Plain-text document sources:
⁂

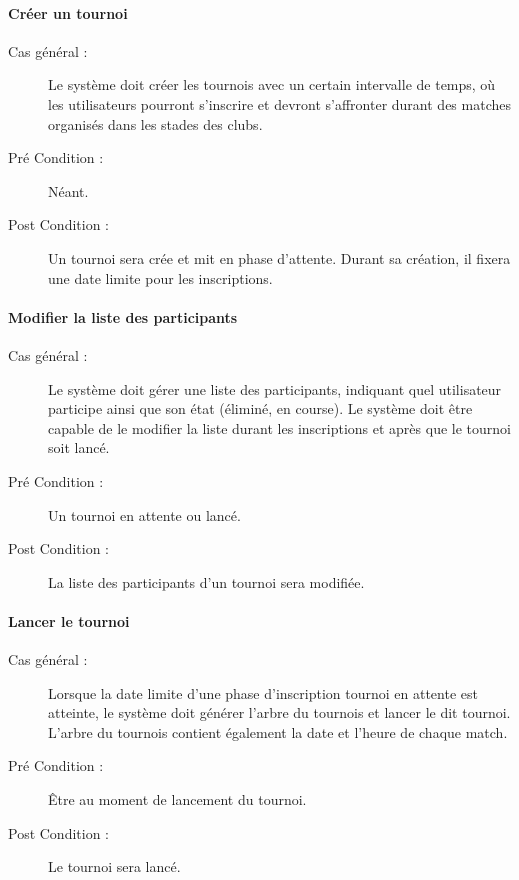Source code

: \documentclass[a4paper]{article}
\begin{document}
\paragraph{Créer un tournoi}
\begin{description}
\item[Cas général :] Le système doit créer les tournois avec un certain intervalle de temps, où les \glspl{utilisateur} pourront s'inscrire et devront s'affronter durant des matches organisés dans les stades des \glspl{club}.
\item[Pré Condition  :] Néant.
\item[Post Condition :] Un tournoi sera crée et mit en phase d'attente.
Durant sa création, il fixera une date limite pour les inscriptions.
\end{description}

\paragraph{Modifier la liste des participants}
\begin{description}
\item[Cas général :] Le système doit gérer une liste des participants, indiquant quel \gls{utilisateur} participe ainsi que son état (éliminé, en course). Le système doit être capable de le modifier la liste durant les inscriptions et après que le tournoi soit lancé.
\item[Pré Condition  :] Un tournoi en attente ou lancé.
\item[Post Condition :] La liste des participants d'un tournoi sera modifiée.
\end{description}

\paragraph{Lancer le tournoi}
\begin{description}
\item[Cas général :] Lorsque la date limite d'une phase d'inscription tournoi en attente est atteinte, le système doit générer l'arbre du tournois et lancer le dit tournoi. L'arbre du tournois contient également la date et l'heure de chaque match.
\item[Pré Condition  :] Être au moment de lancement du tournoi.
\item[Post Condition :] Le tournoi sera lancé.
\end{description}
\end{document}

⁂

→ **To do**
Produce the entries above once more, exactly as given, with each picture left out.

→ **Answer section**
Source code

: \documentclass[a4paper]{article}
\begin{document}
\paragraph{Créer un tournoi}
\begin{description}
\item[Cas général :] Le système doit créer les tournois avec un certain intervalle de temps, où les \glspl{utilisateur} pourront s'inscrire et devront s'affronter durant des matches organisés dans les stades des \glspl{club}.
\item[Pré Condition  :] Néant.
\item[Post Condition :] Un tournoi sera crée et mit en phase d'attente.
Durant sa création, il fixera une date limite pour les inscriptions.
\end{description}

\paragraph{Modifier la liste des participants}
\begin{description}
\item[Cas général :] Le système doit gérer une liste des participants, indiquant quel \gls{utilisateur} participe ainsi que son état (éliminé, en course). Le système doit être capable de le modifier la liste durant les inscriptions et après que le tournoi soit lancé.
\item[Pré Condition  :] Un tournoi en attente ou lancé.
\item[Post Condition :] La liste des participants d'un tournoi sera modifiée.
\end{description}

\paragraph{Lancer le tournoi}
\begin{description}
\item[Cas général :] Lorsque la date limite d'une phase d'inscription tournoi en attente est atteinte, le système doit générer l'arbre du tournois et lancer le dit tournoi. L'arbre du tournois contient également la date et l'heure de chaque match.
\item[Pré Condition  :] Être au moment de lancement du tournoi.
\item[Post Condition :] Le tournoi sera lancé.
\end{description}
\end{document}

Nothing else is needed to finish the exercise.